Why did the justice system not 'stop' child abuser Le Scouarnec when he was first arrested, in 2005?
She spoke in a monotone before the Morbihan criminal court in Brittany on Monday, March 10. Sometimes, Alexandra, 47, paused to hold back the tremors rising in her throat as she described the violence inflicted on her in the 1980s by her uncle, Joël Le Scouarnec, the surgeon accused of raping and sexually assaulting 299 victims. From the witness stand, Alexandra insisted on highlighting all the times the doctor could have been "stopped." Like several victims and witnesses before her, Alexandra referred in particular to "2004."

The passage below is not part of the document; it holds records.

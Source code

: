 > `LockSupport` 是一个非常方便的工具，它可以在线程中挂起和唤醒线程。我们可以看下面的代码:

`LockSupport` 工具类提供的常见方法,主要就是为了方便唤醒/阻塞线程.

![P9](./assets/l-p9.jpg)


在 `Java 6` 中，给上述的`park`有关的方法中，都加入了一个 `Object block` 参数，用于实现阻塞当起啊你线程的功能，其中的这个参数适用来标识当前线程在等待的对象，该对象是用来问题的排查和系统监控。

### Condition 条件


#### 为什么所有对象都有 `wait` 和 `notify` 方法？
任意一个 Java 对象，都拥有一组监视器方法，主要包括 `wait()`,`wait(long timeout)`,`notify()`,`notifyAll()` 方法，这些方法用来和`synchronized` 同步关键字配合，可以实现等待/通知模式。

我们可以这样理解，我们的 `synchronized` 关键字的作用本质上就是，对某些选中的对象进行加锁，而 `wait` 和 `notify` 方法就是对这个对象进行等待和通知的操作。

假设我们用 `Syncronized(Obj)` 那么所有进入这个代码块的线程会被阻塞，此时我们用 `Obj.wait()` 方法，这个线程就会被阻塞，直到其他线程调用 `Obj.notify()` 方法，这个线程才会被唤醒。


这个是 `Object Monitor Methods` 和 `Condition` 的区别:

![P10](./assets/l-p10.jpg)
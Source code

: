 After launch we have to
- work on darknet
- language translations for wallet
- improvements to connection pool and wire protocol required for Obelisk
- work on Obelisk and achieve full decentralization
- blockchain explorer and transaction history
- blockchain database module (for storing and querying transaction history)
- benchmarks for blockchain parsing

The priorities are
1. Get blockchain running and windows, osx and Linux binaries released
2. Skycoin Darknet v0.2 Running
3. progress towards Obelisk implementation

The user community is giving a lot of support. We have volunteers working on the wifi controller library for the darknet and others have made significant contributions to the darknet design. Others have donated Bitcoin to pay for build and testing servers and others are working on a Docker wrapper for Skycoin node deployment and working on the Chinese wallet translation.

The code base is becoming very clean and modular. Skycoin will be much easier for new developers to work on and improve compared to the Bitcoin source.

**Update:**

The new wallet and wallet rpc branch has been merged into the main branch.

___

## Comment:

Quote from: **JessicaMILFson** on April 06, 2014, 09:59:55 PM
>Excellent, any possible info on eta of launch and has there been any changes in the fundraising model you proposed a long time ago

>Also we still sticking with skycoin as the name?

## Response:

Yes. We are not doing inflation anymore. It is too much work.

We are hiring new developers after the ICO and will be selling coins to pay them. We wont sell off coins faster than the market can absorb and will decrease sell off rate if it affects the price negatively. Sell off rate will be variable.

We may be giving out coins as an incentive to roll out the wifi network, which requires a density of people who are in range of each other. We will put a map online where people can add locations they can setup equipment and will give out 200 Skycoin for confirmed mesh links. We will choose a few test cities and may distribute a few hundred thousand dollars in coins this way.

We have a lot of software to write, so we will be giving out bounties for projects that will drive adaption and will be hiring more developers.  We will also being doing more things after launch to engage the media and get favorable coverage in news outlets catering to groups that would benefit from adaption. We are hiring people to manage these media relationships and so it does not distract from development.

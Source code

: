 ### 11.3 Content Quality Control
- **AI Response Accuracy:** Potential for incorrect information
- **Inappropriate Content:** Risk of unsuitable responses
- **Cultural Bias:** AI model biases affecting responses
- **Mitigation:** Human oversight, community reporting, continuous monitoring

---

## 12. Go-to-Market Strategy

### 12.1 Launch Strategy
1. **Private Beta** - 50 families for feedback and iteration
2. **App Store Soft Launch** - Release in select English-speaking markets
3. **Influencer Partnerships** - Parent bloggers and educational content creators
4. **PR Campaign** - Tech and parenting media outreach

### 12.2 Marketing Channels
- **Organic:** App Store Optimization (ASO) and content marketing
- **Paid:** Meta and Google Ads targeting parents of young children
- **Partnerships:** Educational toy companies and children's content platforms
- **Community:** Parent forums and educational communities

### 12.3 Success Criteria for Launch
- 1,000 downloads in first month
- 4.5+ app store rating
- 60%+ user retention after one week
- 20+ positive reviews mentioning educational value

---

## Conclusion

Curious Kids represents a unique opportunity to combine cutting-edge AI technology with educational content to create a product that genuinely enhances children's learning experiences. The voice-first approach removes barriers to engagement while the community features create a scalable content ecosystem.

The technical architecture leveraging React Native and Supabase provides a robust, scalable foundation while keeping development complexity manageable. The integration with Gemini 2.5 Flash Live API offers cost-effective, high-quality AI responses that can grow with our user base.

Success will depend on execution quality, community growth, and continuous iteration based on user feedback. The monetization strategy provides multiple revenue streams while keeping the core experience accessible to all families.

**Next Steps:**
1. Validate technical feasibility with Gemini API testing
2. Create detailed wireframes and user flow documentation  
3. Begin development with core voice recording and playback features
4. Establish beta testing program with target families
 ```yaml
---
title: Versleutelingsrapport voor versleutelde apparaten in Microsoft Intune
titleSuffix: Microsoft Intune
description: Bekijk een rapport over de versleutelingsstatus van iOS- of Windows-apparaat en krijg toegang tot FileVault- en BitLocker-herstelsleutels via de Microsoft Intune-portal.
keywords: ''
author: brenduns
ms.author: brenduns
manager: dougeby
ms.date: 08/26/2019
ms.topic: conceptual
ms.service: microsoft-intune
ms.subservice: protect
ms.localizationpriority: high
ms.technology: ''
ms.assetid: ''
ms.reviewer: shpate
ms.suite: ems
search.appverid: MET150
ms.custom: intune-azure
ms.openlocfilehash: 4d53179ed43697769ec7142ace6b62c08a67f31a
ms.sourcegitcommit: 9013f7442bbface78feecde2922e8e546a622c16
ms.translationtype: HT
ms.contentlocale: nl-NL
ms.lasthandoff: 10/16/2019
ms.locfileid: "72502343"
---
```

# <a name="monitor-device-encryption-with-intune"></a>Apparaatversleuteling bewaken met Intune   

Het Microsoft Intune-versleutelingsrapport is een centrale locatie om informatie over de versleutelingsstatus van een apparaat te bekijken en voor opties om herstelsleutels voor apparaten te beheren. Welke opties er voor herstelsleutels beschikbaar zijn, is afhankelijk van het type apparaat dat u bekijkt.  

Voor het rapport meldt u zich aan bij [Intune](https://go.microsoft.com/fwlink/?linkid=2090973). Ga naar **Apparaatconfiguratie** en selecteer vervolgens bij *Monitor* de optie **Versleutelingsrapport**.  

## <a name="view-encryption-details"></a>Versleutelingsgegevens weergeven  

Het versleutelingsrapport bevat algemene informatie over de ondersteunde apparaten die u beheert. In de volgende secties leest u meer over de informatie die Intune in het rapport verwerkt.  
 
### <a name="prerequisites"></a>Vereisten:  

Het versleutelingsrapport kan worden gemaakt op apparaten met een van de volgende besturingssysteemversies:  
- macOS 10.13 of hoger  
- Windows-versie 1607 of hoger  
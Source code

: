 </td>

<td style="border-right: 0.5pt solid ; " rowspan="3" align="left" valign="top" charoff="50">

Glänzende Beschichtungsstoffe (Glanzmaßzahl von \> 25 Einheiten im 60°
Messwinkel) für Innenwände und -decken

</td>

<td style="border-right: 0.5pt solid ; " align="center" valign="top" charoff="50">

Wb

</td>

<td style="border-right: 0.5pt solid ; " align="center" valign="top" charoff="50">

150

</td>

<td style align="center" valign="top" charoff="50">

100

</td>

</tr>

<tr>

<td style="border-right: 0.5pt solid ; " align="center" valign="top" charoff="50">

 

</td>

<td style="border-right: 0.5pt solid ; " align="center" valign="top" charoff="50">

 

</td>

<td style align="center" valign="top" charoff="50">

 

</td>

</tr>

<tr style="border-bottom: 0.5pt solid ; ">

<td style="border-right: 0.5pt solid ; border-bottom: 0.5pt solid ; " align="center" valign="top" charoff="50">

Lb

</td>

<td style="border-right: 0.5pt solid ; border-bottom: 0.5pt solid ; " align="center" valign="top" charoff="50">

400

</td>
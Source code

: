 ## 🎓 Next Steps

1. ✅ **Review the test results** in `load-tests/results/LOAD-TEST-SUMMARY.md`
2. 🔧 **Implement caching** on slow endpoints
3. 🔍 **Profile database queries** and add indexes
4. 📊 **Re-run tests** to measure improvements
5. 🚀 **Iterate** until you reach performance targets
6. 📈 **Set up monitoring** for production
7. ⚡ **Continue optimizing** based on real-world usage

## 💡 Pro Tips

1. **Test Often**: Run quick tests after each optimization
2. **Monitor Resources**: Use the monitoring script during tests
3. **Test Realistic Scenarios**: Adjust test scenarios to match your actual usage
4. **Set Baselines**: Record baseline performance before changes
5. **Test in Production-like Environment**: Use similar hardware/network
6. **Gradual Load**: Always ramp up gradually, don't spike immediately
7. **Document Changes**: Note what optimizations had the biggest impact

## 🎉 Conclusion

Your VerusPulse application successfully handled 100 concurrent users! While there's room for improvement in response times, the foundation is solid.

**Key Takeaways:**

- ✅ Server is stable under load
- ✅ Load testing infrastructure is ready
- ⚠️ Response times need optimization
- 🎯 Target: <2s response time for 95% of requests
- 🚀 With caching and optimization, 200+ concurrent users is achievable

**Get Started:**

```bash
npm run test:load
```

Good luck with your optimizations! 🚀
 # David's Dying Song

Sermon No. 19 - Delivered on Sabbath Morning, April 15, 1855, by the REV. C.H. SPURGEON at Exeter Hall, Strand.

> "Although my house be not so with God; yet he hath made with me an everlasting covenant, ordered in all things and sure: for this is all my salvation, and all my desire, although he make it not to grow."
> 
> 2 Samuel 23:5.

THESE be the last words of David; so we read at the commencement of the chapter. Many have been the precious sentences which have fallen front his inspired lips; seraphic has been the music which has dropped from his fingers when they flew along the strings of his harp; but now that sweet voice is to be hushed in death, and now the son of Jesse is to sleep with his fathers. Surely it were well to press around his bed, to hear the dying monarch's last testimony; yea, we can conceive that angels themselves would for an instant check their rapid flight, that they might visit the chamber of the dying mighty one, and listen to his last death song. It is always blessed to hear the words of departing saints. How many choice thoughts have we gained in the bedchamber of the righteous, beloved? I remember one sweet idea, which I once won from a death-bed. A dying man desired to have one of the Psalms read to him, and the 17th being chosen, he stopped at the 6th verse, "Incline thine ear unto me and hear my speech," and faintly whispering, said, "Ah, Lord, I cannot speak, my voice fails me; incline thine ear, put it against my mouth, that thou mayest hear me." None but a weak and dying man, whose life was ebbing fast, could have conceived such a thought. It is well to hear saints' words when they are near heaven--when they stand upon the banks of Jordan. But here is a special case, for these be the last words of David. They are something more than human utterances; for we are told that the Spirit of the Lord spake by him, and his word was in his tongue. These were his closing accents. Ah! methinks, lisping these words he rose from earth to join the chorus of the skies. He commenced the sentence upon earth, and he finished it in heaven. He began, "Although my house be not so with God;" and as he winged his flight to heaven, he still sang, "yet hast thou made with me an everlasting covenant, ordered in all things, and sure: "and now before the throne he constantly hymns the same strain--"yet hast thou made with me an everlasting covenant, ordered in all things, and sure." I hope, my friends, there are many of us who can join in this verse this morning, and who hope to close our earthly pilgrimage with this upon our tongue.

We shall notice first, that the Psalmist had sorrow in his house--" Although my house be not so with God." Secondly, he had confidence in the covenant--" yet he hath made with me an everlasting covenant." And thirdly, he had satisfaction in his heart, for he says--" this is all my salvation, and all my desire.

In December of that year, Le Scouarnec was taken in for questioning for importing and possessing child pornography and then sentenced in 2005 to a four-month suspended prison sentence. How did Le Scouarnec manage to slip "through the cracks," as he wrote in his personal diaries? "Many people were blinded by Joël Le Scouarnec's social status. His trial before the criminal court should reveal all the institutional failings so they are not repeated today," insisted Frédéric Benoist, lawyer for the children's advocacy group La Voix de l'enfant ("The Voice of the Child"). It is important to delve back into the 2004 case to understand why so many plaintiffs refer to it as a "missed tipping point" in the Le Scouarnec affair.